===== Extracted records =====

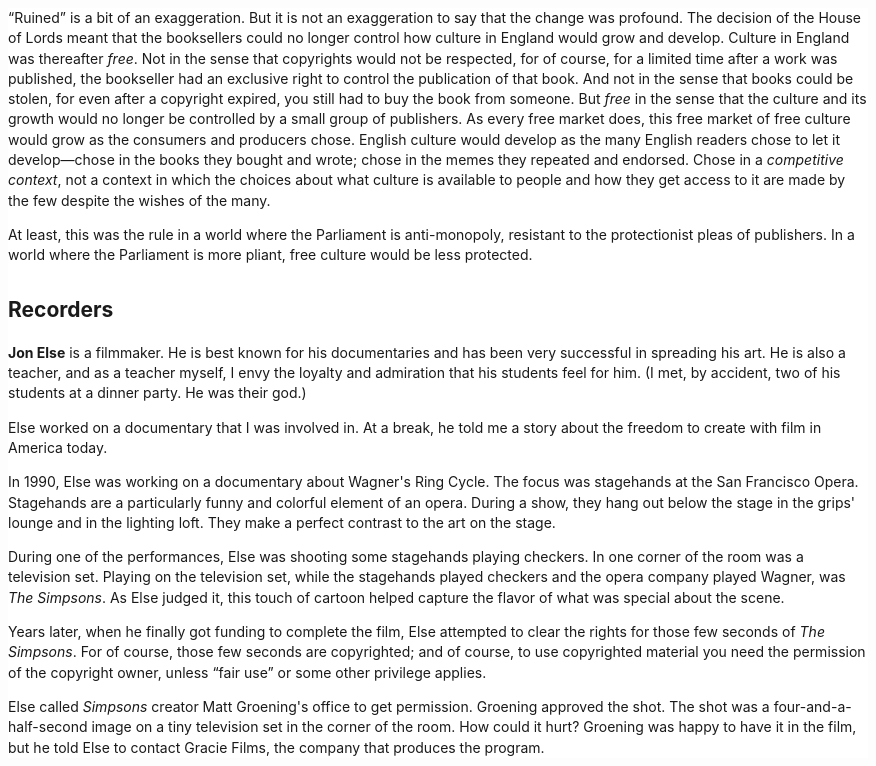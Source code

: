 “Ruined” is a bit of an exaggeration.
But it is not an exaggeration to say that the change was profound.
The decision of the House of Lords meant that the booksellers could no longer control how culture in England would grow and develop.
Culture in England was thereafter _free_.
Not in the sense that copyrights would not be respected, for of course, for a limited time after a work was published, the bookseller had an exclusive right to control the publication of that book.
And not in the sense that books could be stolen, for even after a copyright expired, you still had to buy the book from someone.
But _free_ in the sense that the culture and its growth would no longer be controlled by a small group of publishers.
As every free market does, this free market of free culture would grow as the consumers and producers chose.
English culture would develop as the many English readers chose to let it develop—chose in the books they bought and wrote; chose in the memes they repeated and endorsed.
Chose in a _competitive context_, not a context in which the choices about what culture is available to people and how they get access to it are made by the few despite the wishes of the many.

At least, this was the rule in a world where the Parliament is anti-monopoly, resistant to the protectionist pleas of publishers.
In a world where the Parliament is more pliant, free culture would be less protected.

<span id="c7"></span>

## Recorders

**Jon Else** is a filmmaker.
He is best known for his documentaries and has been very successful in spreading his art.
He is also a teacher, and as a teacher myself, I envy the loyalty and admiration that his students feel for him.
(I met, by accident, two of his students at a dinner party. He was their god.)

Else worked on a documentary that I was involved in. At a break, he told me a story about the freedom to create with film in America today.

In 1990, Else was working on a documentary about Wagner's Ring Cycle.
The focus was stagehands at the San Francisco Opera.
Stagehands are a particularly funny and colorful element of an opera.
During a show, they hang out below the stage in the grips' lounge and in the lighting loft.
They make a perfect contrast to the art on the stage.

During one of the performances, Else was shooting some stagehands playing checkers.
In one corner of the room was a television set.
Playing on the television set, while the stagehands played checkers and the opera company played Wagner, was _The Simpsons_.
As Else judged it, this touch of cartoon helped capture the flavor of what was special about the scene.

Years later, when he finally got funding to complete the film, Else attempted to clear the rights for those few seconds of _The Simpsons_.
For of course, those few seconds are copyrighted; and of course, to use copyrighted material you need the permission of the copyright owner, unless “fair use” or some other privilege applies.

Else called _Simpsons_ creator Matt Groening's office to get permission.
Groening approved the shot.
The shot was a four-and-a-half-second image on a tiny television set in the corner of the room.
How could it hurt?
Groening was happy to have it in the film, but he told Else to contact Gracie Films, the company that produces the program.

=====
===== Extracted records =====

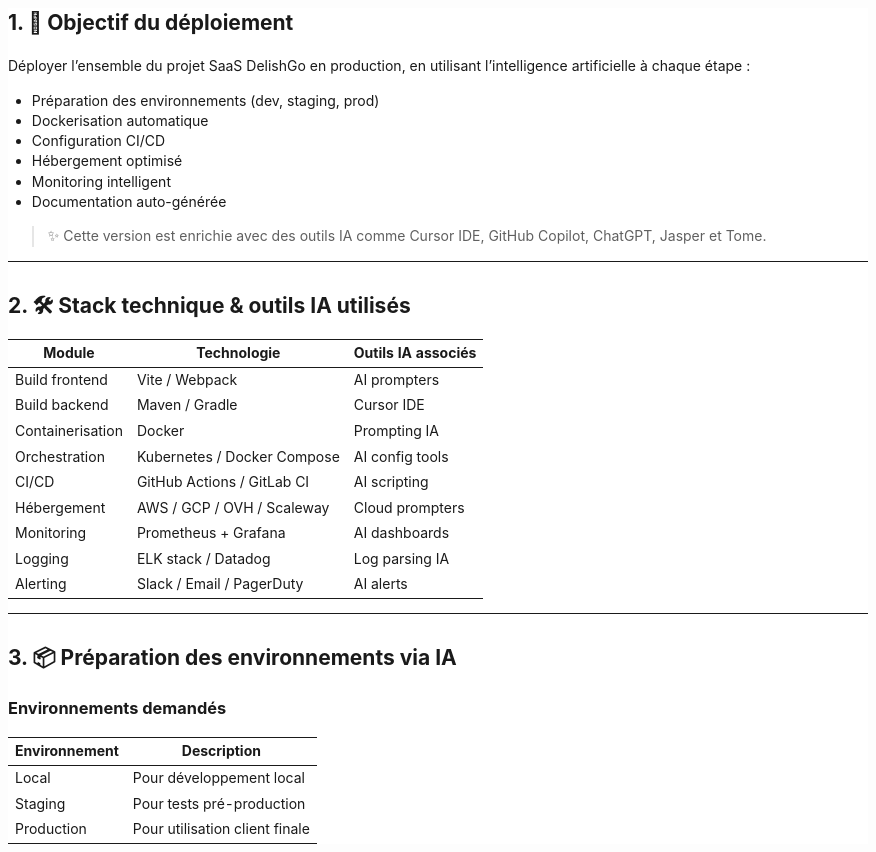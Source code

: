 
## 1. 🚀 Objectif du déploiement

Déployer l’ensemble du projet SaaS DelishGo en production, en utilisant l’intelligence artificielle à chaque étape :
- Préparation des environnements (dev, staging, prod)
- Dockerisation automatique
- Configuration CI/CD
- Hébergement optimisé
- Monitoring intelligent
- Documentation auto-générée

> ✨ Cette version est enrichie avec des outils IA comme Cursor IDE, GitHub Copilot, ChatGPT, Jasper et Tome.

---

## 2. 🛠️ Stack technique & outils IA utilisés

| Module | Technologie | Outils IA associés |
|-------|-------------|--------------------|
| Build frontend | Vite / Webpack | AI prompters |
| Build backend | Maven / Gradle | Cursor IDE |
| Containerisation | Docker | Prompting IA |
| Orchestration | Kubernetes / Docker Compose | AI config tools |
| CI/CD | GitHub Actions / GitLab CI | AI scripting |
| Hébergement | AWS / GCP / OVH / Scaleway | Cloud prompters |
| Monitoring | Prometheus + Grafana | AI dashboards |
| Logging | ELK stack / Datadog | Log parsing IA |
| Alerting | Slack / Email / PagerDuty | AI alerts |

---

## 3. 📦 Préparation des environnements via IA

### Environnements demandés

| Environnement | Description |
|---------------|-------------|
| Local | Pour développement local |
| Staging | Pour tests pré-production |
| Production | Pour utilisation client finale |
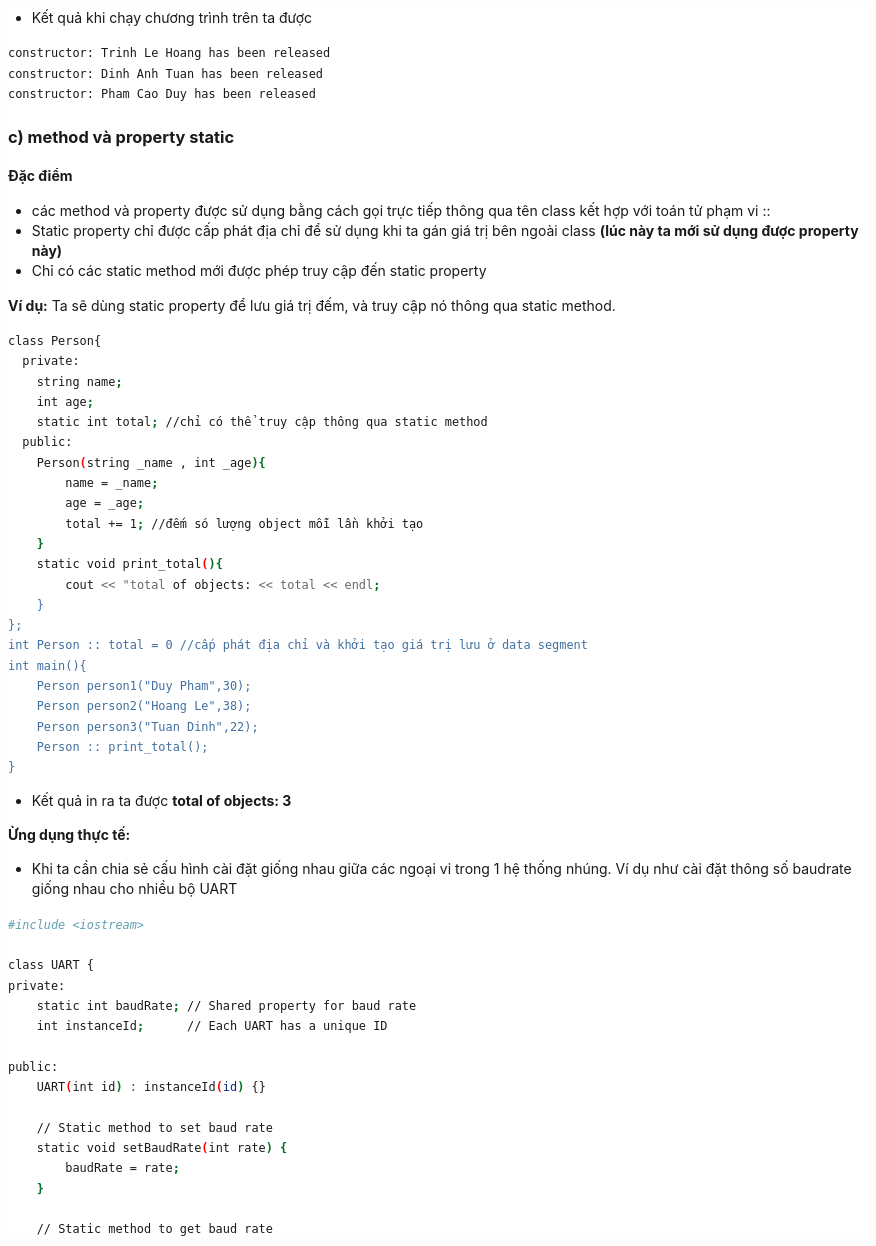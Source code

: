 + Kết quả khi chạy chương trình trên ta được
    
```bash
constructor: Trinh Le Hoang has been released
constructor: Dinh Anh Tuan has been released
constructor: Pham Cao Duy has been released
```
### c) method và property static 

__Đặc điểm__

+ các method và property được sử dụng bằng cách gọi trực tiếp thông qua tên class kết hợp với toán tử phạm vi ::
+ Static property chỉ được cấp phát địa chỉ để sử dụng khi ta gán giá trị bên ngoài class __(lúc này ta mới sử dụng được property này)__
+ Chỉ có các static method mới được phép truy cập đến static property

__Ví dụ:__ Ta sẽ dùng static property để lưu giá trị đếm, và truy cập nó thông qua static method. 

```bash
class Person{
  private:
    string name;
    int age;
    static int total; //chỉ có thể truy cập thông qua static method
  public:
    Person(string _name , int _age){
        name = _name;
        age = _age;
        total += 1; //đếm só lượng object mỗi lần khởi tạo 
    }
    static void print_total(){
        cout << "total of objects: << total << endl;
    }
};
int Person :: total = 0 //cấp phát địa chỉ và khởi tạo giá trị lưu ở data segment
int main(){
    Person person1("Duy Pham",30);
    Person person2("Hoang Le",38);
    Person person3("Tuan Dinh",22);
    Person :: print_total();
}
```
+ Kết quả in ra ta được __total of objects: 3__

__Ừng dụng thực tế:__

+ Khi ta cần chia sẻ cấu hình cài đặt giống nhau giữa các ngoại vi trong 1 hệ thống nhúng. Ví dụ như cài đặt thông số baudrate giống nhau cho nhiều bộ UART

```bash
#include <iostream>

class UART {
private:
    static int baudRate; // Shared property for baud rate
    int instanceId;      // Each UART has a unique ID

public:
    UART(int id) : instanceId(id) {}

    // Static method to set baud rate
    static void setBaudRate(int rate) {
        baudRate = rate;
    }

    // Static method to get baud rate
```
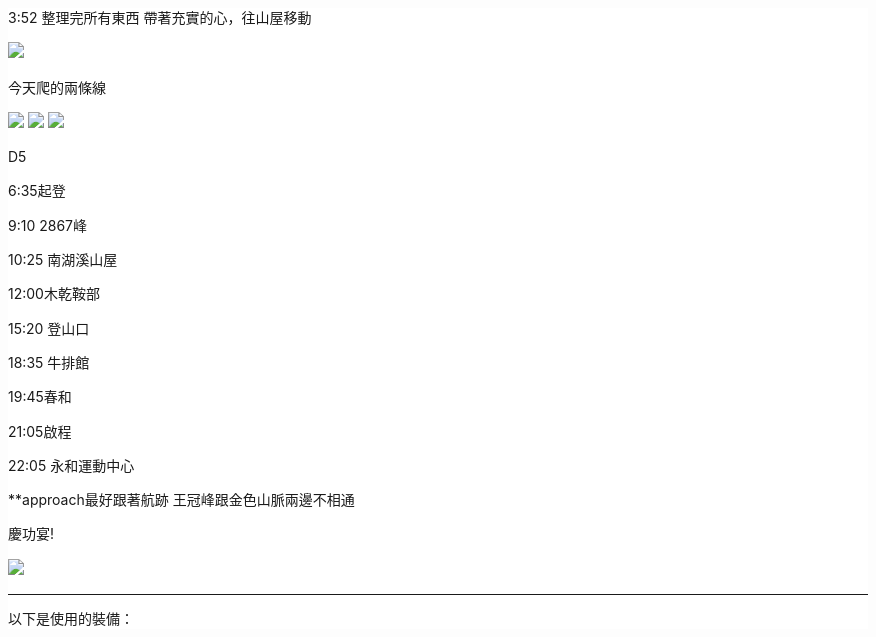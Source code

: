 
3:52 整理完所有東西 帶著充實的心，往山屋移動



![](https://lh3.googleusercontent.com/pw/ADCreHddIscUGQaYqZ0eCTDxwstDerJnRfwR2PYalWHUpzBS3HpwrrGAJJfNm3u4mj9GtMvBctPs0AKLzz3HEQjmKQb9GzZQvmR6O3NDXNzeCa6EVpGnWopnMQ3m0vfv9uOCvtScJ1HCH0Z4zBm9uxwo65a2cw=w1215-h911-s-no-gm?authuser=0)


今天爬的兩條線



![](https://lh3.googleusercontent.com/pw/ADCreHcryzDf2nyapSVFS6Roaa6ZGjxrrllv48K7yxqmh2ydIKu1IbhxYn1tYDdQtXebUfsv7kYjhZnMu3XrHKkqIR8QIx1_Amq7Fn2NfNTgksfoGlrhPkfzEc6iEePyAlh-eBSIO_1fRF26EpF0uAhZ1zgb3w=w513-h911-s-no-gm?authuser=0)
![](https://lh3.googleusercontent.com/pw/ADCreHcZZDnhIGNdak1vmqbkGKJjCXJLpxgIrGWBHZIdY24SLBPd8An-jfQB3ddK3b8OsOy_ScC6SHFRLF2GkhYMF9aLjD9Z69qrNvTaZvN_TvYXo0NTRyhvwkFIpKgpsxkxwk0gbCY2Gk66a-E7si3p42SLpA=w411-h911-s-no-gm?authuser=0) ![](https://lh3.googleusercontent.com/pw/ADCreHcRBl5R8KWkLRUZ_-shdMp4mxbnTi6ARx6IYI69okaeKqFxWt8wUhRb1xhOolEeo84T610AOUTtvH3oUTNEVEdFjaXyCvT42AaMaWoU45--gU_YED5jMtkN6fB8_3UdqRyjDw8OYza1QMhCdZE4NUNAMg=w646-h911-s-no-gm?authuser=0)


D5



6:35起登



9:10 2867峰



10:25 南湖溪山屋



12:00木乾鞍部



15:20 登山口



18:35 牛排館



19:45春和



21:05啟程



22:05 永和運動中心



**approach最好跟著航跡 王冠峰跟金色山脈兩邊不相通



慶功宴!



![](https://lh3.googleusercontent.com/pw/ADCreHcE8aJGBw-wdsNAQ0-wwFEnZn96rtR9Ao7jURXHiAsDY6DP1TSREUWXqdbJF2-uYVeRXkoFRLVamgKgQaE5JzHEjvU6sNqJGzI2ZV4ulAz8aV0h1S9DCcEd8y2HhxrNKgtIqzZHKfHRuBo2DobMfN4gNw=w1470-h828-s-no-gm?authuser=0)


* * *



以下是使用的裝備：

=====

» **Exercise instructions**
Among the lines above, list those that contain the word "truy".

» **Exercise output**
+ Chỉ có các static method mới được phép truy cập đến static property
__Ví dụ:__ Ta sẽ dùng static property để lưu giá trị đếm, và truy cập nó thông qua static method. 
    static int total; //chỉ có thể truy cập thông qua static method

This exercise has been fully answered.